Exercise
Scan the lines below for the string "Router" and copy every one that has it.

Data to examine
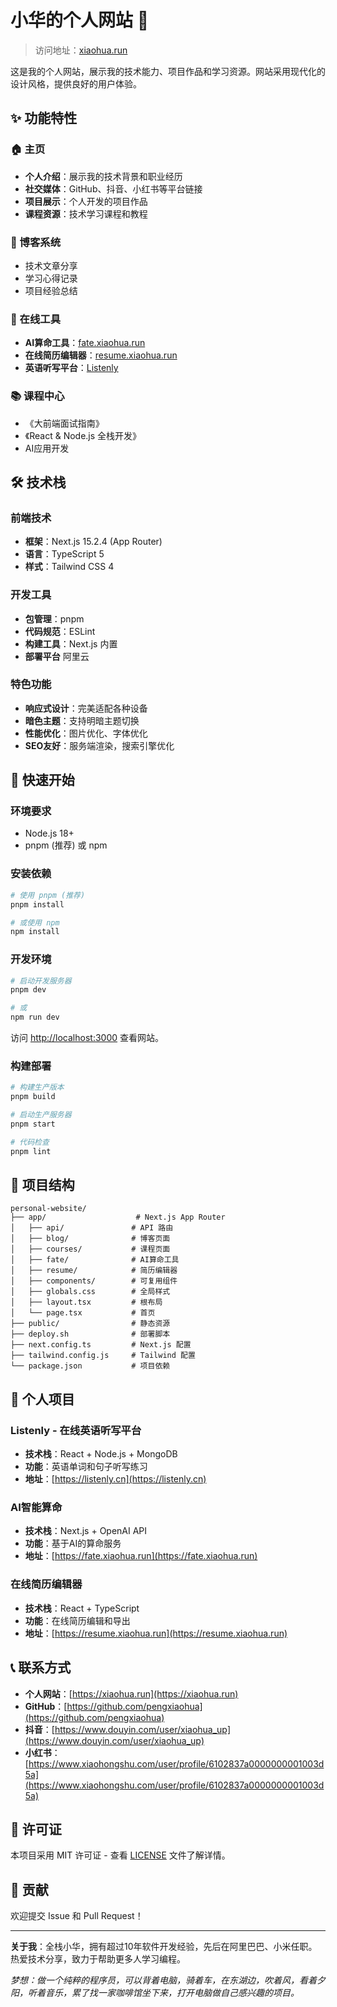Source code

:# 小华的个人网站 🚀

> 访问地址：[xiaohua.run](https://xiaohua.run)

这是我的个人网站，展示我的技术能力、项目作品和学习资源。网站采用现代化的设计风格，提供良好的用户体验。

## ✨ 功能特性

### 🏠 主页
- **个人介绍**：展示我的技术背景和职业经历
- **社交媒体**：GitHub、抖音、小红书等平台链接
- **项目展示**：个人开发的项目作品
- **课程资源**：技术学习课程和教程

### 📝 博客系统
- 技术文章分享
- 学习心得记录
- 项目经验总结

### 🎯 在线工具
- **AI算命工具**：[fate.xiaohua.run](https://fate.xiaohua.run)
- **在线简历编辑器**：[resume.xiaohua.run](https://resume.xiaohua.run)
- **英语听写平台**：[Listenly](https://listenly.cn)

### 📚 课程中心
- 《大前端面试指南》
- 《React & Node.js 全栈开发》
- AI应用开发

## 🛠️ 技术栈

### 前端技术
- **框架**：Next.js 15.2.4 (App Router)
- **语言**：TypeScript 5
- **样式**：Tailwind CSS 4

### 开发工具
- **包管理**：pnpm
- **代码规范**：ESLint
- **构建工具**：Next.js 内置
- **部署平台** 阿里云

### 特色功能
- **响应式设计**：完美适配各种设备
- **暗色主题**：支持明暗主题切换
- **性能优化**：图片优化、字体优化
- **SEO友好**：服务端渲染，搜索引擎优化

## 🚀 快速开始

### 环境要求
- Node.js 18+ 
- pnpm (推荐) 或 npm

### 安装依赖
```bash
# 使用 pnpm (推荐)
pnpm install

# 或使用 npm
npm install
```

### 开发环境
```bash
# 启动开发服务器
pnpm dev

# 或
npm run dev
```

访问 [http://localhost:3000](http://localhost:3000) 查看网站。

### 构建部署
```bash
# 构建生产版本
pnpm build

# 启动生产服务器
pnpm start

# 代码检查
pnpm lint
```

## 📁 项目结构

```
personal-website/
├── app/                    # Next.js App Router
│   ├── api/               # API 路由
│   ├── blog/              # 博客页面
│   ├── courses/           # 课程页面
│   ├── fate/              # AI算命工具
│   ├── resume/            # 简历编辑器
│   ├── components/        # 可复用组件
│   ├── globals.css        # 全局样式
│   ├── layout.tsx         # 根布局
│   └── page.tsx           # 首页
├── public/                # 静态资源
├── deploy.sh              # 部署脚本
├── next.config.ts         # Next.js 配置
├── tailwind.config.js     # Tailwind 配置
└── package.json           # 项目依赖
```

## 🌟 个人项目

### Listenly - 在线英语听写平台
- **技术栈**：React + Node.js + MongoDB
- **功能**：英语单词和句子听写练习
- **地址**：[https://listenly.cn](https://listenly.cn)

### AI智能算命
- **技术栈**：Next.js + OpenAI API
- **功能**：基于AI的算命服务
- **地址**：[https://fate.xiaohua.run](https://fate.xiaohua.run)

### 在线简历编辑器
- **技术栈**：React + TypeScript
- **功能**：在线简历编辑和导出
- **地址**：[https://resume.xiaohua.run](https://resume.xiaohua.run)

## 📞 联系方式

- **个人网站**：[https://xiaohua.run](https://xiaohua.run)
- **GitHub**：[https://github.com/pengxiaohua](https://github.com/pengxiaohua)
- **抖音**：[https://www.douyin.com/user/xiaohua_up](https://www.douyin.com/user/xiaohua_up)
- **小红书**：[https://www.xiaohongshu.com/user/profile/6102837a0000000001003d5a](https://www.xiaohongshu.com/user/profile/6102837a0000000001003d5a)

## 📄 许可证

本项目采用 MIT 许可证 - 查看 [LICENSE](LICENSE) 文件了解详情。

## 🤝 贡献

欢迎提交 Issue 和 Pull Request！

---

**关于我**：全栈小华，拥有超过10年软件开发经验，先后在阿里巴巴、小米任职。热爱技术分享，致力于帮助更多人学习编程。

*梦想：做一个纯粹的程序员，可以背着电脑，骑着车，在东湖边，吹着风，看着夕阳，听着音乐，累了找一家咖啡馆坐下来，打开电脑做自己感兴趣的项目。*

Reply to the task
- **框架**：Next.js 15.2.4 (App Router)
├── app/                    # Next.js App Router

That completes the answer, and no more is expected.